The process of replacing missing values in a data matrix is an important part of the analysis of every microarray experiment, as most analysis methods require that the input data matrix is complete. Thus the quality of the missing value estimates is essential to get a picture of the complete data that is as realistic as possible when performing clustering or using other analysis methods. As demonstrated by our three example data sets, a large portion of the genes have only a few values missing. Thus the distribution of missing values in real data is not likely to prevent determination of the correlation structure between genes or arrays, and estimation of the missing values is likely to be accurate. However, the experimenter should be cautious of the missing value structure in the data given as input to imputation methods. Any arrays or genes having too many missing values should be removed before the missing values are estimated for the remaining data.
Here we demonstrate that least squares-based methods taking advantage of both gene and array correlations provide fast and accurate methods for estimating missing values in microarray data. The studied methods are demonstrated to perform better than KNNimpute on three example data sets with 5–25% of the data missing. While KNNimpute finds positively correlated genes by Euclidean distance, the LSimpute methods are able to include negative correlation between genes in the estimation model. In addition, we explore the possibility of exploiting correlation between arrays in estimation and show that this produces superior results in some cases. The success of array correlation-based estimates depends on the similarity of the samples. The stronger the similarity, the more successful we expect this approach to be. With samples taken from very diverse tissues, array correlations will probably provide a weak basis for missing value estimation. Furthermore, we demonstrate that the strengths of the gene- and array-based approaches to estimation can be combined, exemplified by the methods LSimpute_combined and LSimpute_adaptive. Our tests with LSimpute_combined and LSimpute_adaptive on data sets with 10% missing values reveals an RMSD between missing value estimates and the real values that is 15–20% smaller than that obtained using KNNimpute.

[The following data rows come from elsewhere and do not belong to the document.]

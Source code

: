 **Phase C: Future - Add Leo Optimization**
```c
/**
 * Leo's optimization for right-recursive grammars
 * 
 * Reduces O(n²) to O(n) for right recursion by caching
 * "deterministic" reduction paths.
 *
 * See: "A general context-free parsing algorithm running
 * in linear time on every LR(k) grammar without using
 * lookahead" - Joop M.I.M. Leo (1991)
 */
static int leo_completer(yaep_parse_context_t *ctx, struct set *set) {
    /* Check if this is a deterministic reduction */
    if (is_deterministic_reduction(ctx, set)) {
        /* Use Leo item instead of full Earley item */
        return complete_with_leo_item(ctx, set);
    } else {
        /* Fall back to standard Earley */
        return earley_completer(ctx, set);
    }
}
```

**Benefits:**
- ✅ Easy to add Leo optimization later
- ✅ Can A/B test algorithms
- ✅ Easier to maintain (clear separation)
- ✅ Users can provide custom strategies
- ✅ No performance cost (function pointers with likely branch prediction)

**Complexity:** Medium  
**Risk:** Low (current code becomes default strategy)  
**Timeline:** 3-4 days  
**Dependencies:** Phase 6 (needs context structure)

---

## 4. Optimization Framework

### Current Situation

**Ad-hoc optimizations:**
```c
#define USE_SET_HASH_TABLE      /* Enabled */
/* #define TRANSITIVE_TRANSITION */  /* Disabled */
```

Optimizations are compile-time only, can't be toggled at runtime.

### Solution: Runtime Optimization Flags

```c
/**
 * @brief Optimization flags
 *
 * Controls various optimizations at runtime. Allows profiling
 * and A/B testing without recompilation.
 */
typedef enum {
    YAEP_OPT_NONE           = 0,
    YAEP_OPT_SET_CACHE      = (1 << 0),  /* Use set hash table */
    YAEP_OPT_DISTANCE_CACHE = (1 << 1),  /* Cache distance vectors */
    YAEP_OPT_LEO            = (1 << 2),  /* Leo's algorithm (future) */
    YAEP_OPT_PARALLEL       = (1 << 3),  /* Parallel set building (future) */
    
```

To study the impact missing value imputation has on downstream analysis, e.g. clustering, one can use data sets with no missing values and compare clustering results with original data with those obtained using re-estimated data. In order to evaluate the performance of alternative imputation methods on data sets that do include missing values, clustering can be done based on data obtained using the alternative imputation methods and the results evaluated for instance using the method suggested by Gibbons and Roth (16) for comparing gene annotations with clustering systems. Such studies would be informative about how large an impact the choice of imputation method has on cluster analysis.
We thank Hans A. Karlsen at the Department of Statistics, University of Bergen, for helpful comments. We are also grateful to two anonymous referees for valuable suggestions and comments.